A partir dessa diferenciação bakhtiniana, podemos inferir que o fotojornalismo, por exemplo, é um ato básico e primário do jornalismo, logo, gênero primário. A partir do momento em que ele participa da elaboração da Fotopotoca, deixa de ser simples e cotidiano, torna-se distante da sua realidade concreta e se complexifica

em outro acontecimento. Em termos bakhtinianos, consideramos nosso corpus, portanto, um tipo de gênero secundário.

Diante disso, definir a natureza do enunciado é um processo profundo, complexo que deve ser empreendido de forma bilateral.

A própria relação mútua dos gêneros primários e secundários e o processo de formação histórica dos últimos lançam luz sobre a natureza do enunciado (e antes de tudo sobre o complexo problema da relação de reciprocidade entre linguagem e ideologia) (BAKHTIN, [1953]/2003, p. 264).

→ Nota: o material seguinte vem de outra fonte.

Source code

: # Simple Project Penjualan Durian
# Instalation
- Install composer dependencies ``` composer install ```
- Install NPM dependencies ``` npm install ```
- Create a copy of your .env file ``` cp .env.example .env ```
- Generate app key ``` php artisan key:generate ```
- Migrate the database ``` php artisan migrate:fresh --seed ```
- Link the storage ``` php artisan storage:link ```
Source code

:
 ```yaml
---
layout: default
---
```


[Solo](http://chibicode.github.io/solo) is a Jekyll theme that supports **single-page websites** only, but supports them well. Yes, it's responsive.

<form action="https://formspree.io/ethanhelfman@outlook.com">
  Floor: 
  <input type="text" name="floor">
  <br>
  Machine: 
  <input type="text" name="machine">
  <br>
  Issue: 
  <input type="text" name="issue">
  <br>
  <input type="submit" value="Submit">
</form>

Ao problematizar a noção de gênero em grande parte da sua obra, Bakhtin amplia o conceito a todas as esferas sociais, para além dos limites da literatura e da arte, defendendo sua constituição sociodiscursiva (histórica e ideológica).

Para Motta-Roth (2008), o foco na noção de gênero nos estudos do discurso escrito tem sido enriquecido pelos conceitos da perspectiva sociológica ou socio- histórica bakhtiniana, com destaque para: a) a heterogeneidade que se relaciona à instabilidade/fluidez dos usos da linguagem; b) o dialogismo que diz sobre a interação entre leitor e autor; c) a polifonia que trata da capacidade do texto de evocar diferentes pontos de vista ou vozes sociais; e d) a intertextualidade que se relaciona à capacidade de um texto evocar outros.

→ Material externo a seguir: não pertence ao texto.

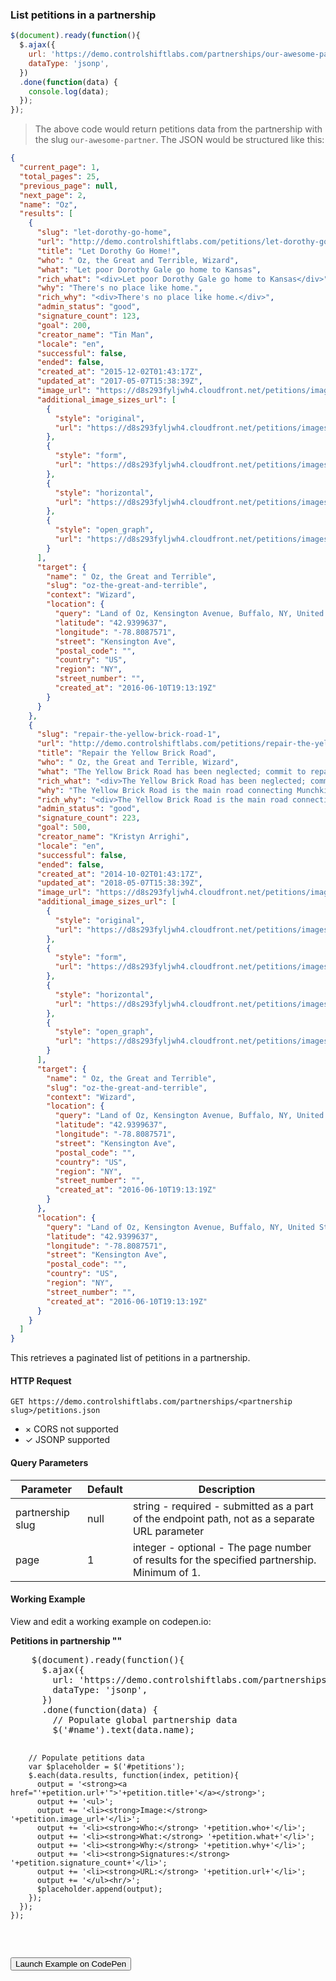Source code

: ### List petitions in a partnership

```js
$(document).ready(function(){
  $.ajax({
    url: 'https://demo.controlshiftlabs.com/partnerships/our-awesome-partner/petitions.json',
    dataType: 'jsonp',
  })
  .done(function(data) {
    console.log(data);
  });
});
```

> The above code would return petitions data from the partnership with the slug `our-awesome-partner`.  The JSON would be structured like this:

```json
{
  "current_page": 1,
  "total_pages": 25,
  "previous_page": null,
  "next_page": 2,
  "name": "Oz",
  "results": [
    {
      "slug": "let-dorothy-go-home",
      "url": "http://demo.controlshiftlabs.com/petitions/let-dorothy-go-home",
      "title": "Let Dorothy Go Home!",
      "who": " Oz, the Great and Terrible, Wizard",
      "what": "Let poor Dorothy Gale go home to Kansas",
      "rich_what": "<div>Let poor Dorothy Gale go home to Kansas</div>",
      "why": "There's no place like home.",
      "rich_why": "<div>There's no place like home.</div>",
      "admin_status": "good",
      "signature_count": 123,
      "goal": 200,
      "creator_name": "Tin Man",
      "locale": "en",
      "successful": false,
      "ended": false,
      "created_at": "2015-12-02T01:43:17Z",
      "updated_at": "2017-05-07T15:38:39Z",
      "image_url": "https://d8s293fyljwh4.cloudfront.net/petitions/images/92283/hero/2016-06-20-1466458252-1098096-ywllowbrickroad.jpg?1473884741",
      "additional_image_sizes_url": [
        {
          "style": "original",
          "url": "https://d8s293fyljwh4.cloudfront.net/petitions/images/92283/original/2016-06-20-1466458252-1098096-ywllowbrickroad.jpg?1473884741"
        },
        {
          "style": "form",
          "url": "https://d8s293fyljwh4.cloudfront.net/petitions/images/92283/form/2016-06-20-1466458252-1098096-ywllowbrickroad.jpg?1473884741"
        },
        {
          "style": "horizontal",
          "url": "https://d8s293fyljwh4.cloudfront.net/petitions/images/92283/horizontal/2016-06-20-1466458252-1098096-ywllowbrickroad.jpg?1473884741"
        },
        {
          "style": "open_graph",
          "url": "https://d8s293fyljwh4.cloudfront.net/petitions/images/92283/open_graph/2016-06-20-1466458252-1098096-ywllowbrickroad.jpg?1473884741"
        }
      ],
      "target": {
        "name": " Oz, the Great and Terrible",
        "slug": "oz-the-great-and-terrible",
        "context": "Wizard",
        "location": {
          "query": "Land of Oz, Kensington Avenue, Buffalo, NY, United States",
          "latitude": "42.9399637",
          "longitude": "-78.8087571",
          "street": "Kensington Ave",
          "postal_code": "",
          "country": "US",
          "region": "NY",
          "street_number": "",
          "created_at": "2016-06-10T19:13:19Z"
        }
      }
    },
    {
      "slug": "repair-the-yellow-brick-road-1",
      "url": "http://demo.controlshiftlabs.com/petitions/repair-the-yellow-brick-road-1",
      "title": "Repair the Yellow Brick Road",
      "who": " Oz, the Great and Terrible, Wizard",
      "what": "The Yellow Brick Road has been neglected; commit to repairing the damaged sections of the road in the next year!",
      "rich_what": "<div>The Yellow Brick Road has been neglected; commit to repairing the damaged sections of the road in the next year!</div>",
      "why": "The Yellow Brick Road is the main road connecting Munchkin Country to the Emerald City and in its current state it's impassable.",
      "rich_why": "<div>The Yellow Brick Road is the main road connecting Munchkin Country to the Emerald City and in its current state it's impassable.</div>",
      "admin_status": "good",
      "signature_count": 223,
      "goal": 500,
      "creator_name": "Kristyn Arrighi",
      "locale": "en",
      "successful": false,
      "ended": false,
      "created_at": "2014-10-02T01:43:17Z",
      "updated_at": "2018-05-07T15:38:39Z",
      "image_url": "https://d8s293fyljwh4.cloudfront.net/petitions/images/92283/hero/2016-06-20-1466458252-1098096-ywllowbrickroad.jpg?1473884741",
      "additional_image_sizes_url": [
        {
          "style": "original",
          "url": "https://d8s293fyljwh4.cloudfront.net/petitions/images/92283/original/2016-06-20-1466458252-1098096-ywllowbrickroad.jpg?1473884741"
        },
        {
          "style": "form",
          "url": "https://d8s293fyljwh4.cloudfront.net/petitions/images/92283/form/2016-06-20-1466458252-1098096-ywllowbrickroad.jpg?1473884741"
        },
        {
          "style": "horizontal",
          "url": "https://d8s293fyljwh4.cloudfront.net/petitions/images/92283/horizontal/2016-06-20-1466458252-1098096-ywllowbrickroad.jpg?1473884741"
        },
        {
          "style": "open_graph",
          "url": "https://d8s293fyljwh4.cloudfront.net/petitions/images/92283/open_graph/2016-06-20-1466458252-1098096-ywllowbrickroad.jpg?1473884741"
        }
      ],
      "target": {
        "name": " Oz, the Great and Terrible",
        "slug": "oz-the-great-and-terrible",
        "context": "Wizard",
        "location": {
          "query": "Land of Oz, Kensington Avenue, Buffalo, NY, United States",
          "latitude": "42.9399637",
          "longitude": "-78.8087571",
          "street": "Kensington Ave",
          "postal_code": "",
          "country": "US",
          "region": "NY",
          "street_number": "",
          "created_at": "2016-06-10T19:13:19Z"
        }
      },
      "location": {
        "query": "Land of Oz, Kensington Avenue, Buffalo, NY, United States",
        "latitude": "42.9399637",
        "longitude": "-78.8087571",
        "street": "Kensington Ave",
        "postal_code": "",
        "country": "US",
        "region": "NY",
        "street_number": "",
        "created_at": "2016-06-10T19:13:19Z"
      }
    }
  ]
}
```

This retrieves a paginated list of petitions in a partnership.

#### HTTP Request

`GET https://demo.controlshiftlabs.com/partnerships/<partnership slug>/petitions.json`

- &times; CORS not supported
- &check; JSONP supported

#### Query Parameters

Parameter | Default | Description
--------- | ------- | -----------
partnership slug | null | string - required - submitted as a part of the endpoint path, not as a separate URL parameter
page | 1 | integer - optional - The page number of results for the specified partnership. Minimum of 1.

#### Working Example

View and edit a working example on codepen.io:

<div class="js-codepen-data hidden"  data-title="ControlShift Labs: List of Petitions in a Partnership Example">
  <div class="codepen-html">
    <strong>Petitions in partnership "<span id="name"></span>"</strong>
    <div id="petitions">
    </div>
  </div>
  <pre class="codepen-js">
    $(document).ready(function(){
      $.ajax({
        url: 'https://demo.controlshiftlabs.com/partnerships/rtm-roundtable-of-mice/petitions.json',
        dataType: 'jsonp',
      })
      .done(function(data) {
        // Populate global partnership data
        $('#name').text(data.name);

        // Populate petitions data
        var $placeholder = $('#petitions');
        $.each(data.results, function(index, petition){
          output = '<strong><a href="'+petition.url+'">'+petition.title+'</a></strong>';
          output += '<ul>';
          output += '<li><strong>Image:</strong> '+petition.image_url+'</li>';
          output += '<li><strong>Who:</strong> '+petition.who+'</li>';
          output += '<li><strong>What:</strong> '+petition.what+'</li>';
          output += '<li><strong>Why:</strong> '+petition.why+'</li>';
          output += '<li><strong>Signatures:</strong> '+petition.signature_count+'</li>';
          output += '<li><strong>URL:</strong> '+petition.url+'</li>';
          output += '</ul><hr/>';
          $placeholder.append(output);
        });
      });
    });
  </pre>
</div>

<form action="https://codepen.io/pen/define" method="POST" target="_blank" class="hidden">
  <input type="hidden" name="data" class="js-data" value="">
  <input type="submit" value="Launch Example on CodePen">
</form>
<div></div>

De acordo com Askehave e Swales (2009), a visão bakhtiniana tem sido um dos elementos-chave no conjunto de “nós” multidisciplinares de conexões estabelecidas pelas abordagens contemporâneas de gêneros não literários. Segundo esses autores, os maiores avanços dos últimos anos não surgem da categorização ou da filiação de gêneros, mas de estudos variados que têm ampliado a compreensão do funcionamento do discurso na sociedade.